# Craftsman 21833 or rigid r4512



## Butterbean (Jan 25, 2012)

On my first post, you guys helped me decide to get a new TS as opposed to a upgraded fence on my old Delta. 

I have been trying to decide between the Craftsman or the Rigid TS. They are both about 600$. The rigid says it's only 13 amps, is that less power than the 1 1/2 hp CM? Is 13 amps enough power? The Rigid offers a three year warranty but I can't figure out what kind of warranty offers the CM has. 

Please offer opinions. Thanks.


----------



## ATL Jack (Dec 11, 2011)

My understanding is that they are the same saw. I bought the Ridgid because I found a Harbor Freight coupon for 20% and Home Depot honored it. I am very happy with it. Its better than the old Delta contractor saw my dad had.


----------



## GeorgeC (Jul 30, 2008)

ATL Jack said:


> My understanding is that they are the same saw. I bought the Ridgid because I found a Harbor Freight coupon for 20% and Home Depot honored it. I am very happy with it. Its better than the old Delta contractor saw my dad had.
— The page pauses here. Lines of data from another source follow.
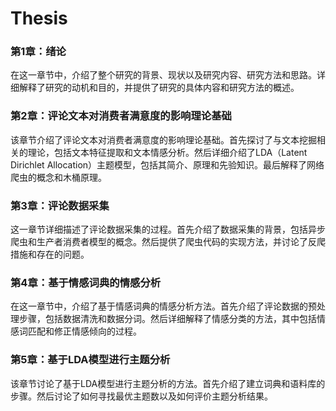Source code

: # Thesis

### 第1章：绪论

在这一章节中，介绍了整个研究的背景、现状以及研究内容、研究方法和思路。详细解释了研究的动机和目的，并提供了研究的具体内容和研究方法的概述。

### 第2章：评论文本对消费者满意度的影响理论基础

该章节介绍了评论文本对消费者满意度的影响理论基础。首先探讨了与文本挖掘相关的理论，包括文本特征提取和文本情感分析。然后详细介绍了LDA（Latent Dirichlet Allocation）主题模型，包括其简介、原理和先验知识。最后解释了网络爬虫的概念和木桶原理。

### 第3章：评论数据采集

这一章节详细描述了评论数据采集的过程。首先介绍了数据采集的背景，包括异步爬虫和生产者消费者模型的概念。然后提供了爬虫代码的实现方法，并讨论了反爬措施和存在的问题。

### 第4章：基于情感词典的情感分析

在这一章节中，介绍了基于情感词典的情感分析方法。首先介绍了评论数据的预处理步骤，包括数据清洗和数据分词。然后详细解释了情感分类的方法，其中包括情感词匹配和修正情感倾向的过程。

### 第5章：基于LDA模型进行主题分析

该章节讨论了基于LDA模型进行主题分析的方法。首先介绍了建立词典和语料库的步骤。然后讨论了如何寻找最优主题数以及如何评价主题分析结果。
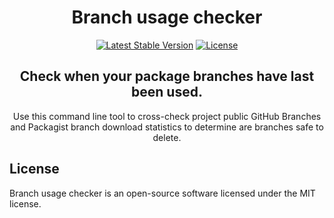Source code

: <h1 style="text-align:center">
    Branch usage checker
</h1>

<p style="text-align:center">
  <a href="https://packagist.org/packages/ivuorinen/branch-usage-checker"><img src="https://img.shields.io/packagist/v/ivuorinen/branch-usage-checker.svg?label=stable" alt="Latest Stable Version"></a>
  <a href="https://packagist.org/packages/ivuorinen/branch-usage-checker"><img src="https://img.shields.io/packagist/l/ivuorinen/branch-usage-checker.svg" alt="License"></a>
</p>

<h2 style="text-align:center">
    Check when your package branches have last been used.
</h2>

<p style="text-align:center">
    Use this command line tool to cross-check project
    public GitHub Branches and Packagist branch
    download statistics to determine are branches
    safe to delete.
</p>   

## License

Branch usage checker is an open-source software licensed under the MIT license.
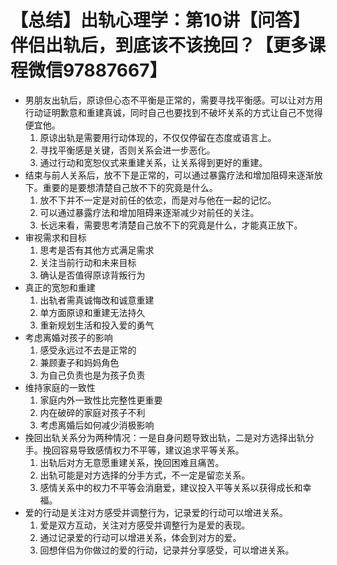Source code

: # 【总结】出轨心理学：第10讲【问答】伴侣出轨后，到底该不该挽回？【更多课程微信97887667】

-   男朋友出轨后，原谅但心态不平衡是正常的，需要寻找平衡感。可以让对方用行动证明歉意和重建真诚，同时自己也要找到不破坏关系的方式让自己不觉得便宜他。
    1.  原谅出轨是需要用行动体现的，不仅仅停留在态度或语言上。
    2.  寻找平衡感是关键，否则关系会进一步恶化。
    3.  通过行动和宽恕仪式来重建关系，让关系得到更好的重建。
-   结束与前人关系后，放不下是正常的，可以通过暴露疗法和增加阻碍来逐渐放下。重要的是要想清楚自己放不下的究竟是什么。
    1.  放不下并不一定是对前任的依恋，而是对与他在一起的记忆。
    2.  可以通过暴露疗法和增加阻碍来逐渐减少对前任的关注。
    3.  长远来看，需要思考清楚自己放不下的究竟是什么，才能真正放下。
-   审视需求和目标
    1.  思考是否有其他方式满足需求
    2.  关注当前行动和未来目标
    3.  确认是否值得原谅背叛行为
-   真正的宽恕和重建
    1.  出轨者需真诚悔改和诚意重建
    2.  单方面原谅和重建无法持久
    3.  重新规划生活和投入爱的勇气
-   考虑离婚对孩子的影响
    1.  感受永远过不去是正常的
    2.  兼顾妻子和妈妈角色
    3.  为自己负责也是为孩子负责
-   维持家庭的一致性
    1.  家庭内外一致性比完整性更重要
    2.  内在破碎的家庭对孩子不利
    3.  考虑离婚后如何减少消极影响
-   挽回出轨关系分为两种情况：一是自身问题导致出轨，二是对方选择出轨分手。挽回容易导致感情权力不平等，建议追求平等关系。
    1.  出轨后对方无意愿重建关系，挽回困难且痛苦。
    2.  出轨可能是对方选择的分手方式，不一定是留恋关系。
    3.  感情关系中的权力不平等会消磨爱，建议投入平等关系以获得成长和幸福。
-   爱的行动是关注对方感受并调整行为，记录爱的行动可以增进关系。
    1.  爱是双方互动，关注对方感受并调整行为是爱的表现。
    2.  通过记录爱的行动可以增进关系，体会到对方的爱。
    3.  回想伴侣为你做过的爱的行动，记录并分享感受，可以增进关系。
Now that is interesting. Home Depot honoring a Harbor Freight coupon.


Is that normal business?

George


----------



## troyd1976 (Jul 26, 2011)

the R4512 still has the lifetime service agreement on it, correct?


----------



## Butterbean (Jan 25, 2012)

troyd1976 said:


> the R4512 still has the lifetime service agreement on it, correct?


I have read on an earlier post that they don't do that any more. I really need to clarify that before I commit to buying.


----------



## troyd1976 (Jul 26, 2011)

I do know when i got my R4512 as a replacement the guy at ridgid told me they were going to do away with the LSA because mainly the battery's on cordless tools was killing them.
it might be worth while if you have a few home depots in your area to see if any have the 4512 with LSA stamped on the box still. from what he had told me long as that's stamped on the packaging you can register that item for it.
I had a R4511 with a lot of issues, they replaced it outright with the R4512 under the lSA.


----------



## ATL Jack (Dec 11, 2011)

GeorgeC said:


> Now that is interesting. Home Depot honoring a Harbor Freight coupon.
> 
> Is that normal business?
> 
> George


I have heard that it is hit or miss. Both the Home Depots I have tried it at honored it, probably because there are a few Harbor Freights in my area.


----------



## knotscott (Nov 8, 2007)

Both made by Dayton....pretty much the same saw. The CM has a standard 1 year warranty with the option of buying an extended warranty. The Ridgid has a 3 year warranty, and the last I knew they were offering the LSA if you sign up, but note that it's not a lifetime warranty. 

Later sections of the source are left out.